Disadvantages of Collect and Invest
One of the biggest disadvantages of the "collect and invest" dividend strategy is the time and effort required to successfully execute it. In addition to time and effort, it also takes the knowledge and skill to recognize when valuations are attractive or not. Although this can be accomplished quite easily, at least in my opinion, if the investor possesses the right tools, not many investors have them. Moreover, it also requires a high level of passion or interest on the investor's part.
Additionally, even with the right tools, emotion can get in the way of good judgment making it difficult to execute appropriately. Just as a DRIP strategy takes emotion out of the equation, the collect and invest strategy highly exposes the investor to the dangers of fear or greed. In addition to creating the opportunity for mistakes to be made, the emotional response can also delay the allocation of collected capital, thereby reducing the benefits of compounding.
Summary and Conclusions
I want it to be crystal clear that all of the examples I utilized in this article were for illustrative purposes only. The portfolio was merely a mockup of what a dividend growth portfolio might look like. I selected the 15 names in the portfolio in order to include examples that were fairly valued, undervalued or overvalued at the current time. I did this in order to illustrate the principles supporting a collect and invest dividend reinvestment strategy.

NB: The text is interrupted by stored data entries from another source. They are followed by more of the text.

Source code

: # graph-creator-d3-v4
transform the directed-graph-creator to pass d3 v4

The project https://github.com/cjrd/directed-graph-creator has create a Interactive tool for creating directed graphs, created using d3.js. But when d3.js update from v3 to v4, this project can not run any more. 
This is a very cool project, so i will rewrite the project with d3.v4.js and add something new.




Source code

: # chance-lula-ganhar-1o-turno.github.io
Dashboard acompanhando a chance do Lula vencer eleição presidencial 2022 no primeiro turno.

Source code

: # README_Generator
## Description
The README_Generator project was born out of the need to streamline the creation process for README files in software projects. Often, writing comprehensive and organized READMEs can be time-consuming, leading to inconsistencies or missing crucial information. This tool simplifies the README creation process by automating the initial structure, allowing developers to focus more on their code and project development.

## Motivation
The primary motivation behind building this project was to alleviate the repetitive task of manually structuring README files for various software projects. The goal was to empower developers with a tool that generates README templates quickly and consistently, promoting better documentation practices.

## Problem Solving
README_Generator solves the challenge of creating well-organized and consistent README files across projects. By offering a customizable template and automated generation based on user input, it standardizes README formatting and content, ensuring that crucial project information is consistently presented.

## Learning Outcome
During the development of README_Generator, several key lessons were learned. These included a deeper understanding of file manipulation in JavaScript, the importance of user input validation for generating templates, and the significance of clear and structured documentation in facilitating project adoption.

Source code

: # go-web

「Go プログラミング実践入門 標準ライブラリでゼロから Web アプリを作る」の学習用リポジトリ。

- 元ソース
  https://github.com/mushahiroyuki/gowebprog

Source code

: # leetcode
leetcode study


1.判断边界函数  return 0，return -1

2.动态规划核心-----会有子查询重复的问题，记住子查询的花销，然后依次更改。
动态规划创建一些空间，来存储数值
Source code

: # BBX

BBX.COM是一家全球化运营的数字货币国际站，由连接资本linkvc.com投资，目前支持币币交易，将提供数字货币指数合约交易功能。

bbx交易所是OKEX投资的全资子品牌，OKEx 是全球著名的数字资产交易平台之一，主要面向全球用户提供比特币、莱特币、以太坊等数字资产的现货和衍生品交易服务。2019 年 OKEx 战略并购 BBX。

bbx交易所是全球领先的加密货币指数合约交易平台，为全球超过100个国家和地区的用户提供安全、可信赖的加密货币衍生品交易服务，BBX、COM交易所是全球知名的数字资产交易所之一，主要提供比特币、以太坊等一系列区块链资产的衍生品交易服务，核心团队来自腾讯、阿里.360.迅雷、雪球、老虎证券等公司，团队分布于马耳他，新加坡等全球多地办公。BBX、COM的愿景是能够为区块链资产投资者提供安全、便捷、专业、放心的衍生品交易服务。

In a similar vein, the individual company examples were used to illustrate the advantages and disadvantages of both strategies - DRIP and Collect and Invest. More simply stated, I am not recommending any of the examples I utilized as good or bad investments at this time. My primary objective behind their utilization was to provide graphical support of the principles I was postulating.
In conclusion, I believe both dividend reinvestment strategies are valid and have merit in their own right. Personally, I embrace the collect and invest approach because I have the time, experience, inclination, passion and the right tools to successfully implement it. Since I am very fastidious about valuation, I simply cannot tolerate the idea of investing in a stock when I believe it is overvalued. In other words, if I wouldn't buy a stock with fresh money because I thought it was overvalued, I cannot justify reinvesting its dividends on the same basis.
On the other hand, I fervently believe in and support the concept of dollar cost averaging. I know that it works in the long run, and therefore endorse DRIP programs for those who find it more convenient. At the end of the day, I do not believe either strategy is better or worse than the other. It all comes down to each individual's own goals, needs, objectives, knowledge and experience, and of course, risk tolerances. Dividend reinvesting in high-quality blue-chip dividend growth stocks is a sound practice, and a great way to build long-term wealth and generate a growing income stream in the future.
Disclosure: Long MDT, KMB, IBM, AFL at the time of writing.
Disclaimer: The opinions in this document are for informational and educational purposes only and should not be construed as a recommendation to buy or sell the stocks mentioned or to solicit transactions or clients. Past performance of the companies discussed may not continue and the companies may not achieve the earnings growth as predicted. The information in this document is believed to be accurate, but under no circumstances should a person act upon the information contained within. We do not recommend that anyone act upon any investment information without first consulting an investment advisor as to the suitability of such investments for his specific situation.